Lecture 11 Games of Perfect Information
Finite games of perfect information
A perfect information (PI) game: 1 node per information set.
Theorem ([Kuhn’53]) Every finite $n$-person extensive PI-game, $\mathcal{G}$, has a NE, in fact, a subgame-perfect NE (SPNE), in pure strategies. I.e., some pure profile, $s^\ast = (s_1^\ast, \cdots, s^\ast_n)$, is a SPNE.
Definition: For a game $\mathcal{G}$ with game tree $T$, and for $w\in T$, define the subtree $T_w \subseteq T$ ($w$ is the root node of the subtree), by:
\[T_w=\lbrace w^{\prime} \in T \mid w^{\prime}=w w^{\prime \prime} \text { for } w^{\prime \prime} \in \Sigma^\ast \rbrace\]Since tree is finite, we can just associate payoffs to the leaves. Thus, the subtree $T_w$, in an obvious way, defines a “subgame”, $\mathcal{G}_w$, which is also a PI-game.

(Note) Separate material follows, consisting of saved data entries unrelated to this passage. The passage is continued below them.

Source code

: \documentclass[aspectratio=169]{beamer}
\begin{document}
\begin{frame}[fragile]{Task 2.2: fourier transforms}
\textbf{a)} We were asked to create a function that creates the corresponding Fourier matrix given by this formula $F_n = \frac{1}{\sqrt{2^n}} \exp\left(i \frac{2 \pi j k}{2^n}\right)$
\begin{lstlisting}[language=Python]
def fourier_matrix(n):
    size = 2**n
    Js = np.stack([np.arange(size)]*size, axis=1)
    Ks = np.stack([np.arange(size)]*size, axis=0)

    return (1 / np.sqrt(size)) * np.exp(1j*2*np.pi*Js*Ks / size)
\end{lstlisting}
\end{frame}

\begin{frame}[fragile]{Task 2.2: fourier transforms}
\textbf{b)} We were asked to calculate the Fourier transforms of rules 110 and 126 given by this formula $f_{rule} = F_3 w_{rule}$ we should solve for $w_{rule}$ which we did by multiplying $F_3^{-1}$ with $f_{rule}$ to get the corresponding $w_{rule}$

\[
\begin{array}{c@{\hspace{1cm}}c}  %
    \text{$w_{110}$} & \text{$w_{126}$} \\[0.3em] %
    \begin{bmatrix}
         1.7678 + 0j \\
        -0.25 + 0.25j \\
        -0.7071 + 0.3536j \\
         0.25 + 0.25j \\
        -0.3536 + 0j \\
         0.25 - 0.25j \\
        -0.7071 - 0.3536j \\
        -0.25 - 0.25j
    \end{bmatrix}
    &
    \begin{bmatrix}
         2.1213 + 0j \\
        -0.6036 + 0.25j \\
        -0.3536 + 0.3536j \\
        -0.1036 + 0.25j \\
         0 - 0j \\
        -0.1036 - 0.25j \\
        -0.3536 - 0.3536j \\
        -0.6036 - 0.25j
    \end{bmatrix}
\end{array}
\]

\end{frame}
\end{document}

The depth of a node $w$ in $T$ is its length $\lvert w \rvert$ as a string. The depth of tree $T$ is the maximum depth of any node in $T$. The depth of a game $\mathcal{G}$ is the depth of its game tree.
Proof We prove by induction on the depth of a subgame $\mathcal G_w$ that it has a pure SPNE, $s^w = (s_1^w, \cdots, s_n^w)$. Then $s^\ast:=s^{\epsilon}$.
Base case, depth 0: In this case we are at a leaf $w$. There is nothing to show: each player $i$ gets payoff $u_i(w)$, and the strategies in the SPNE $s^\ast$ are empty.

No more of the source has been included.